The Nightmare on Longstreet

Creaking floorboards, ghostly apparitions and flickering lights set the stage for the supernatural sightings at Longstreet Theatre. The theater houses department faculty and puts on year-round productions, but amidst all the drama and costumes, legends of Confederate ghosts and encroaching spirits haunt the corridors.

The troubled history of Longstreet started with its construction in the early 1850s; the roof was blown off twice, causing disastrous acoustic problems and dooming the building to a dubious future.

When war broke out in 1863, Confederates seized control of Longstreet and converted it into a 300-bed hospital despite the protests of university leaders. What is now the “Green Room” on the first floor was used as the morgue, where piles of dead soldiers were left to rot — and eventually haunt.

The complications of the Greek temple style of Longstreet kept up for over a hundred years, as it went through a series of purposes and renovations.

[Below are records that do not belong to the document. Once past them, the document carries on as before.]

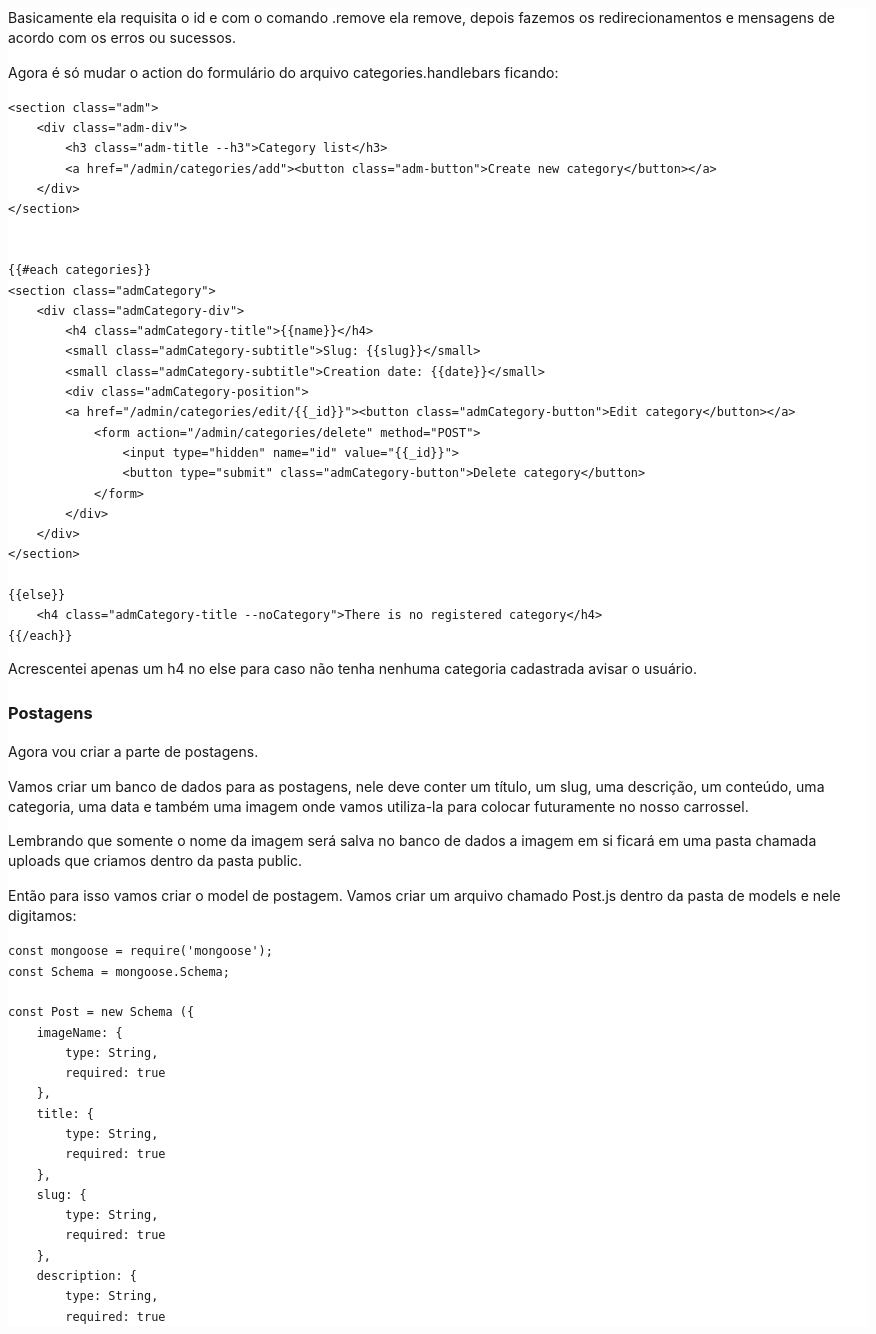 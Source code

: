 Basicamente ela requisita o id e com o comando .remove ela remove, depois fazemos os redirecionamentos e mensagens de acordo com os erros ou sucessos.

Agora é só mudar o action do formulário do arquivo categories.handlebars ficando:

    <section class="adm">
        <div class="adm-div">
            <h3 class="adm-title --h3">Category list</h3>
            <a href="/admin/categories/add"><button class="adm-button">Create new category</button></a>
        </div>
    </section>


    {{#each categories}}
    <section class="admCategory">
        <div class="admCategory-div">
            <h4 class="admCategory-title">{{name}}</h4>
            <small class="admCategory-subtitle">Slug: {{slug}}</small>
            <small class="admCategory-subtitle">Creation date: {{date}}</small>
            <div class="admCategory-position">
            <a href="/admin/categories/edit/{{_id}}"><button class="admCategory-button">Edit category</button></a>
                <form action="/admin/categories/delete" method="POST">
                    <input type="hidden" name="id" value="{{_id}}">
                    <button type="submit" class="admCategory-button">Delete category</button>
                </form>
            </div>
        </div>
    </section>
        
    {{else}}
        <h4 class="admCategory-title --noCategory">There is no registered category</h4>
    {{/each}}

Acrescentei apenas um h4 no else para caso não tenha nenhuma categoria cadastrada avisar o usuário.

### Postagens

Agora vou criar a parte de postagens.

Vamos criar um banco de dados para as postagens, nele deve conter um título, um slug, uma descrição, um conteúdo, uma categoria, uma data e também uma imagem onde vamos utiliza-la para colocar futuramente no nosso carrossel.

Lembrando que somente o nome da imagem será salva no banco de dados a imagem em si ficará em uma pasta chamada uploads que criamos dentro da pasta public.

Então para isso vamos criar o model de postagem. Vamos criar um arquivo chamado Post.js dentro da pasta de models e nele digitamos:

    const mongoose = require('mongoose');
    const Schema = mongoose.Schema;

    const Post = new Schema ({
        imageName: {
            type: String,
            required: true
        },
        title: {
            type: String,
            required: true
        },
        slug: {
            type: String,
            required: true
        },
        description: {
            type: String,
            required: true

In an interview with ETV, Professor Ann C. Dreher said Longstreet was “tailor-made for the appearance of the supernatural.”

Longstreet could be characterized as a place spirits would reside with the walls' mysterious scratches, windows and doors boarded up and an eerie quietness throughout the building.

According to Dreher, students have witnessed “mysterious sounds and sights.” Dreher said the elevator has been known to travel to the third floor late at night when no one is using it, as if a ghostly passenger is hitching a ride.  Students have heard footsteps and seen lights flicker when they’re working in the theater late at night. 

“This building has a lot of spirit to it,” Dreher said, “I mean if you’re in here for awhile you can feel the history, you can feel things happening.”

While Dreher and others believe in the mysticism of Longstreet, others think it an outdated notion. “[It] seems to be a bit more of a dated tradition in experiencing moments from beyond the grave,” Production stage managerAshley Martin said.

Martin said she was new to the area but she doesn't know of anyone who has “experienced ethereal connections.”

Recent USC Theatre Department graduate Jon Whit McClinton also doesn't believe in the ghost stories, but did admit to Longstreet having a ghost light, which is used in between productions to ensure a theater doesn’t become haunted.

“Even if we don't believe in the superstition, we don't test it," McClinton said.

While some might believe that the ghost light isn't needed, stories like the one Dreher told ETV raises questions. Dreher spoke about students who claimed that when they opened the door to the dressing room they saw a figure standing in the racks of costumes, only to disappear a moment later. 

These mysterious encounters could be the presence of deceased confederate soldiers who linger on campus continuing to haunt students, especially the “Yankees” of the theater department, as Dreher likes to tell her students.

In 1976, “The State" called Longstreet a “white elephant.” A beautiful Grecian temple-inspired building that was marred in disaster from the beginning. Could Longstreet’s troublesome attempts at claiming an identity be rooted in the unwelcome presence of dead soldiers, or is it simply due to random misfortune?